Cables such as those designated 266 in FIGS. 9 and 10 are secured to beam
250 in a suitable manner.
By way of example, in an illustrative bridge platform, post 210 is a
W10.times.33 I beam having a length of about 4.0 feet, plate 216 has a
thickness of about 1/2 inch, each channel member 220 and 222 is a
C10.times.13 channel having a length of about 5.0 feet, each angle member
224 has flanges about 3.0 inches long and about 3.0 inches wide and about
1/2 inch thick, the flanges of angle member 234 are about 4.0 inch long
and about 8.0 inch long, respectively, and about 1.2 inch thick, angle
member 240 has the same dimensions as angle member 234, beam 250 is a
W8.times.18 I beam, cables 266 have diameter of about 5/8 inch, and the
bolt and nut fasteners 218, 236 and 242 include 3/4 inch bolts.
FIGS. 11-13 show a clamp assembly for securing cables 70 of work platform
30 exclusively to the bridge steel structure and having the added
capability for installation on bridges with skewed or angled sections. A
skewed or angled bridge section is illustrated in the plan view of FIG. 11
wherein a pair of offset bridge piers or abutments 270 and 272 support a
series of girders or stringers each designated 276 in a skewed or angled
arrangement. A series of cables 280, similar to cables 70 of platform 30,
which support the work platform of the present invention are connected at
opposite ends thereof to cable connector assemblies 284 which, in turn,
are mounted on horizontally disposed beams 286 and 288 located near
corresponding ones of the bridge piers or abutments 270 and 272,
respectively, as viewed in FIG. 11. Beams 286 and 288, in turn, are
supported by an arrangement including a plurality of vertically disposed
post members 292, which are mounted at the upper ends of corresponding
ones of the girders 276 in a manner which will be described. Post members
292 are connected to corresponding ones of the beams 286 and 288 by swivel
connector assemblies 296 which will be described in detail presently.

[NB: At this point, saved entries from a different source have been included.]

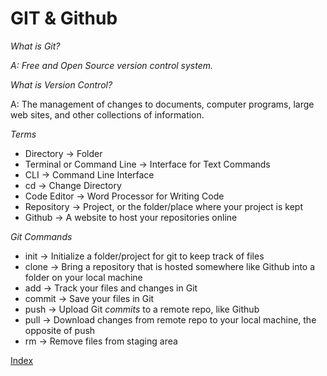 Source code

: # GIT & Github

*What is Git?*

_A: Free and Open Source version control system._

*What is Version Control?*

A: The management of changes to documents, computer programs, large web sites, and other collections of information.

*Terms*

* Directory -> Folder
* Terminal or Command Line -> Interface for Text Commands
* CLI -> Command Line Interface
* cd -> Change Directory
* Code Editor -> Word Processor for Writing Code
* Repository -> Project, or the folder/place where your project is kept
* Github -> A website to host your repositories online

*Git Commands*

* init   -> Initialize a folder/project for git to keep track of files
* clone  -> Bring a repository that is hosted somewhere like Github into a folder on your local machine
* add    -> Track your files and changes in Git
* commit -> Save your files in Git
* push   -> Upload Git *commits* to a remote repo, like Github
* pull   -> Download changes from remote repo to your local machine, the opposite of push
* rm     -> Remove files from staging area

[Index](index.md)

FIG. 12 shows in further detail the arrangement including one of the post
members 292 for supporting beam 286. Abutment 270 supports girder 276
which along with the other girders and abutment 272 (shown in FIG. 11)
supports bridge deck 300. A plate 306 is welded to the upper end of post
member 292 and is of sufficient size to extend across and outwardly of the
lower flange 310 of girder 276. A pair of plates, one of which is
designated 312 in FIG. 12, are provided and placed on the top surfaces of
girder flange 310. The plates are of sufficient size to extend outwardly
beyond the girder flange 310. Then the combination of the larger plate 306
and pair of smaller plates is fastened together and against girder flange
310 by a series of bolt and nut type fasteners 316 on both sides of girder
flange 310, thus clamping the upper end of post member 292 to girder
flange 310. A swivel plate assembly 296 then is clamped by plates 318
bolted to post member 292 at a selected vertical location thereon. Post
292 is provided with a series of openings (not shown) to receive bolts at
various vertical locations to provide vertical adjustment of the location
of assembly 296. As shown in FIGS. 12 and 13, each swivel plate assembly
comprises a first part 320 clamped and bolted to post member 292, a second
part 322 secured to beam 286 by a clamp assembly 324 and a pivotal
connection between parts 320 and 322 provided by a headed bolt or pin 326
held therein by a nut 328 threaded thereon. Part 322 is a hollow member
having aligned apertures to receive pin 326, and part 320 is a plate with
a central aperture to receive pin 326 and which is received in part 322
with room for pivotal movement therein. FIGS. 12 and 13 also show in
further detail one of the cable connector assemblies 284 comprising an
apertured plate 330 welded to a clamp assembly 332 fixed to beam 286 by
bolt and nut type fasteners 334. The construction shown in FIGS. 12 and 13
is the same for each of the posts 292, cable connector assemblies 284 and
swivel connector assemblies 296 in the arrangement of FIG. 11.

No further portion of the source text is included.